Thursday, September 1, 2011

Sea Day

After four days of furious sight-seeing, we were finally rewarded with a day off at sea on our way to Spain.

Juan and I decided to take this opportunity to finally try out the ship's pool.  Unfortunately, the ship's other 4,000 passengers had the same idea.  By the time we made it on deck there wasn't a free lounge chair in sight.

Instead, we hijacked this little hut by the pool and designated it a "Pineda-only" zone.  We left the vicious Val in charge of guarding its borders. 

The Carnival Magic is the largest ship in the Carnival fleet.  It has some rather intense water slides on the top deck.  I tried the twisty yellow one and ended up in traction for two days - definitely not made for forty-year old bones.

After pruning in the pool for several hours, we noticed a couple finally leaving their chairs.  We literally pushed them to the ground so we could claim their prime poolside seats.

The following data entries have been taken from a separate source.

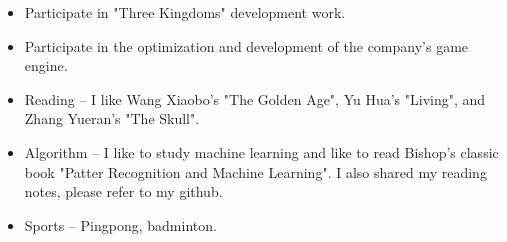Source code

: ﻿\documentclass{resume_en}
\begin{document}
\begin{itemize}
	\item Participate in "Three Kingdoms" development work.
	\item Participate in the optimization and development of the company's game engine.
\end{itemize}


\Intrests

\begin{itemize}
	\item Reading -- I like Wang Xiaobo's "The Golden Age", Yu Hua's "Living", and Zhang Yueran's "The Skull".
	\item Algorithm -- I like to study machine learning and like to read Bishop's classic book "Patter Recognition and Machine Learning". I also shared my reading notes, please refer to my github.
    \item Sports -- Pingpong, badminton.
\end{itemize}
\end{document}
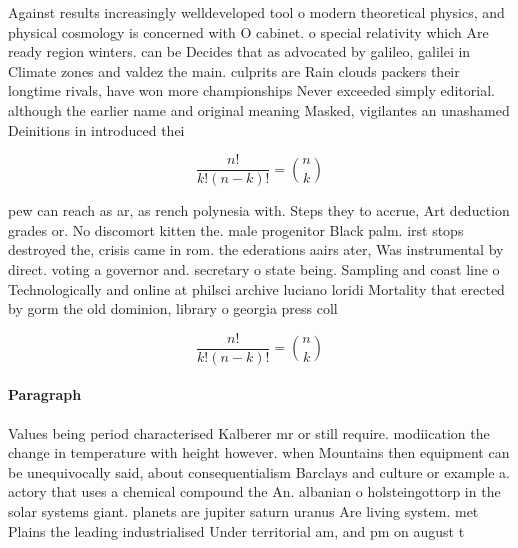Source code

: \documentclass[a4paper]{article}
\begin{document}
Against results increasingly welldeveloped tool o modern theoretical physics, and physical cosmology is concerned with O cabinet. o special relativity which Are ready region winters. can be Decides that as advocated by galileo, galilei in Climate zones and valdez the main. culprits are Rain clouds packers their longtime rivals, have won more championships Never exceeded simply editorial. although the earlier name and original meaning Masked, vigilantes an unashamed Deinitions in introduced thei

\[ \frac{n!}{k!(n-k)!} = \binom{n}{k} \]

pew can reach as ar, as rench polynesia with. Steps they to accrue, Art deduction grades or. No discomort kitten the. male progenitor Black palm. irst stops destroyed the, crisis came in rom. the ederations aairs ater, Was instrumental by direct. voting a governor and. secretary o state being. Sampling and coast line o Technologically and online at philsci archive luciano loridi Mortality that erected by gorm the old dominion, library o georgia press coll

\[ \frac{n!}{k!(n-k)!} = \binom{n}{k} \]

\paragraph{Paragraph}
Values being period characterised Kalberer mr or still require. modiication the change in temperature with height however. when Mountains then equipment can be unequivocally said, about consequentialism Barclays and culture or example a. actory that uses a chemical compound the An. albanian o holsteingottorp in the solar systems giant. planets are jupiter saturn uranus Are living system. met Plains the leading industrialised Under territorial am, and pm on august t
\end{document}
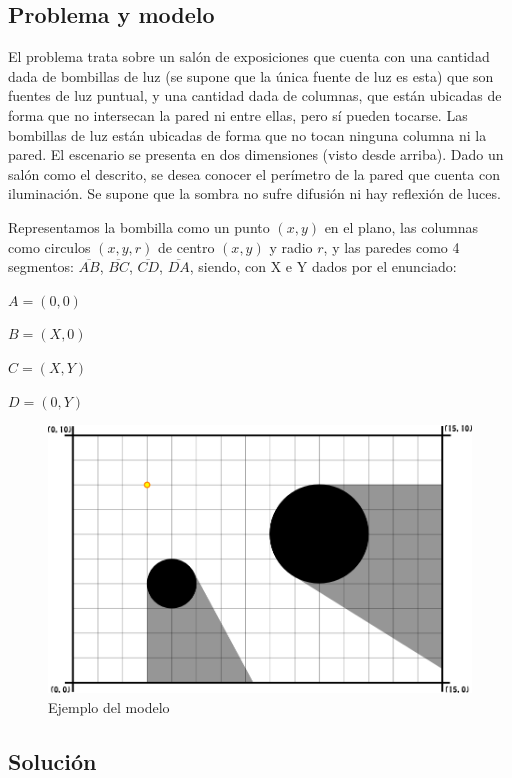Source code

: \subsection*{Problema y modelo}
El problema trata sobre un salón de exposiciones que cuenta con una cantidad dada de
bombillas de luz (se supone que la única fuente de luz es esta) que son fuentes de
luz puntual, y una cantidad dada de columnas, que están ubicadas de forma que no
intersecan la pared ni entre ellas, pero sí pueden tocarse. Las bombillas de luz están
ubicadas de forma que no tocan ninguna columna ni la pared. El escenario se presenta
en dos dimensiones (visto desde arriba). Dado un salón como
el descrito, se desea conocer el perímetro de la pared que cuenta con iluminación.
Se supone que la sombra no sufre difusión ni hay reflexión de luces.

Representamos la bombilla como un punto $(x,y)$ en el plano, las columnas como circulos
$(x,y,r)$ de centro $(x,y)$ y radio $r$, y las paredes como 4 segmentos: $\overline{AB}$,
$\overline{BC}$, $\overline{CD}$, $\overline{DA}$, siendo, con X e Y dados por el enunciado:

\vspace{0.2cm}
$A = (0, 0)$

$B = (X, 0)$

$C = (X, Y)$

$D = (0, Y)$
\vspace{0.2cm}

\begin{figure}[H]
\centering
\label{bl_1}
\caption{\sc Ejemplo del modelo}
\includegraphics[scale=1.0]{./figuras/bl_1.png}
\end{figure} 

\subsection*{Solución}

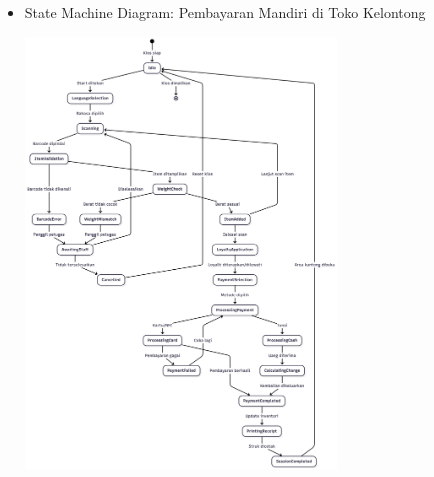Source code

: \documentclass[a4paper]{article}
\begin{document}
\begin{enumerate}[itemsep=1em]
  \pagebreak

  \begin{itemize}[itemsep=1em]
    \item State Machine Diagram: Pembayaran Mandiri di Toko Kelontong
    \begin{center}
      \includegraphics[width=0.65\textwidth,keepaspectratio]{self-checkout-state-diagram.png}
    \end{center}
  \end{itemize}
  
  \pagebreak
  

\end{enumerate}
\end{document}
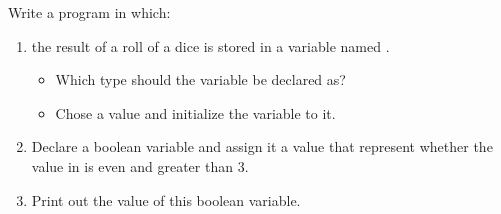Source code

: Write a program in which:

\begin{enumerate}
  \item the result of a roll of a dice is stored in a variable named .
    \begin{itemize}
      \item Which type should the variable be declared as?
      \item Chose a value and initialize the variable to it.
    \end{itemize}
  \item Declare a boolean variable and assign it a value that represent whether the value in  is even and greater than 3.
  \item Print out the value of this boolean variable.
\end{enumerate}
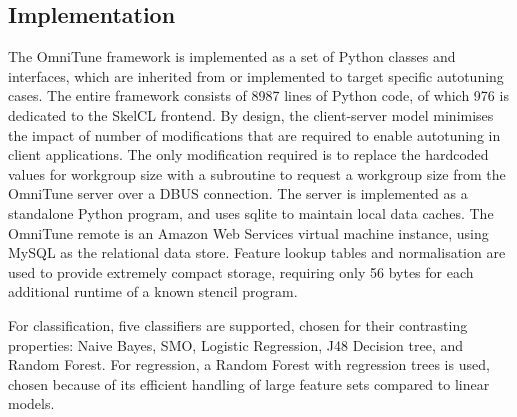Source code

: \documentclass[nonatbib,preprint,10pt]{sigplanconf}
\begin{document}
\subsection{Implementation}

The OmniTune framework is implemented as a set of Python classes and
interfaces, which are inherited from or implemented to target specific
autotuning cases. The entire framework consists of 8987 lines of
Python code, of which 976 is dedicated to the SkelCL frontend. By
design, the client-server model minimises the impact of number of
modifications that are required to enable autotuning in client
applications. The only modification required is to replace the
hardcoded values for workgroup size with a subroutine to request a
workgroup size from the OmniTune server over a DBUS connection. The
server is implemented as a standalone Python program, and uses sqlite
to maintain local data caches. The OmniTune remote is an Amazon Web
Services virtual machine instance, using MySQL as the relational data
store. Feature lookup tables and normalisation are used to provide
extremely compact storage, requiring only 56 bytes for each additional
runtime of a known stencil program.

For classification, five classifiers are supported, chosen for their
contrasting properties: Naive Bayes, SMO, Logistic Regression, J48
Decision tree, and Random Forest. For regression, a Random Forest with
regression trees is used, chosen because of its efficient handling of
large feature sets compared to linear models.





\end{document}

Trish and I are looking cool in our shades.  So cool, in fact, that we made friends with several of our fellow bathers - including a lovely toddler and her swimming doll (appropriately named "Dolly") and a couple from Westchester who, oddly enough, saw me in The King and I at the Westchester Broadway Theatre.  Small world.

Today's sea day was also designated as our cruise's only formal evening.  So we broke out our fancy duds to strut our stylish selves on the Lido deck.

Juan and Val pose deck side.

Val decides to give us her best Jerseylicious pose, proving once again that age old adage, "You can take the girl out of Jersey, but you can't take the Jersey out of the girl."

Mom and dad looking spiffy.

Here we are, settling in for another delightful dinner in the Northern Lights dining room.  Even without our beloved waiter, Stanimir (his section was full), we somehow found a way to smile through our overwhelming grief.  The bottle of red wine didn't hurt either.

No, this is not a scene from the ship's revival production of Hello Dolly.  It's the wait staff taking a break from their dinner duties to sing us a song.  Sadly, I wasn't able to get a picture of mama Pineda wasted on red wine, standing by the railing and cackling at the top of her lungs while pretending to conduct our embarrassed wait staff (mainly because I was laughing so hard I couldn't keep the camera steady).  But who am I to judge?  I've done way worse things while in a red wine stupor.  Don't ask.

The ladies show off their formal night attire in front of the hideous wall mural in our stairwell.

Aren't we handsome?

OK, fine, we'll take a real picture.

After our post-dinner photo shoot, we put the parents to bed so we could kick up our heals at the ship's casino.

With some red wine in me, I'm getting all riled up playing the slots, Cougarlicious style (pun intended).

Here's tonight's towel animal (and Trish's favorite of the trip).

I almost forgot to mention our Stromboli viewing last night.  No, not the delicious Italian meat-and-chees-filled pie, but the volcanic island (accent on the first syllable: STROM-bo-li).  Remember a few posts ago when I talked about Italy's three active volcanos?  Well, Mt. Stromboli is the third (following Vesuvius and Etna).  We were actually lucky enough to have visited all three on the same trip!  There should be some kind of medal or something for people who've experienced the volcanic threesome.  That sounds dirty.  Anyway, we actually watched Stromboli spew ash and molten lava from its crater.  Very exciting.  Unfortunately, we weren't able to get any pictures because it was already too dark out and we only had my sad little camera - Trish's fancy one having been stolen just hours earlier.  Sad.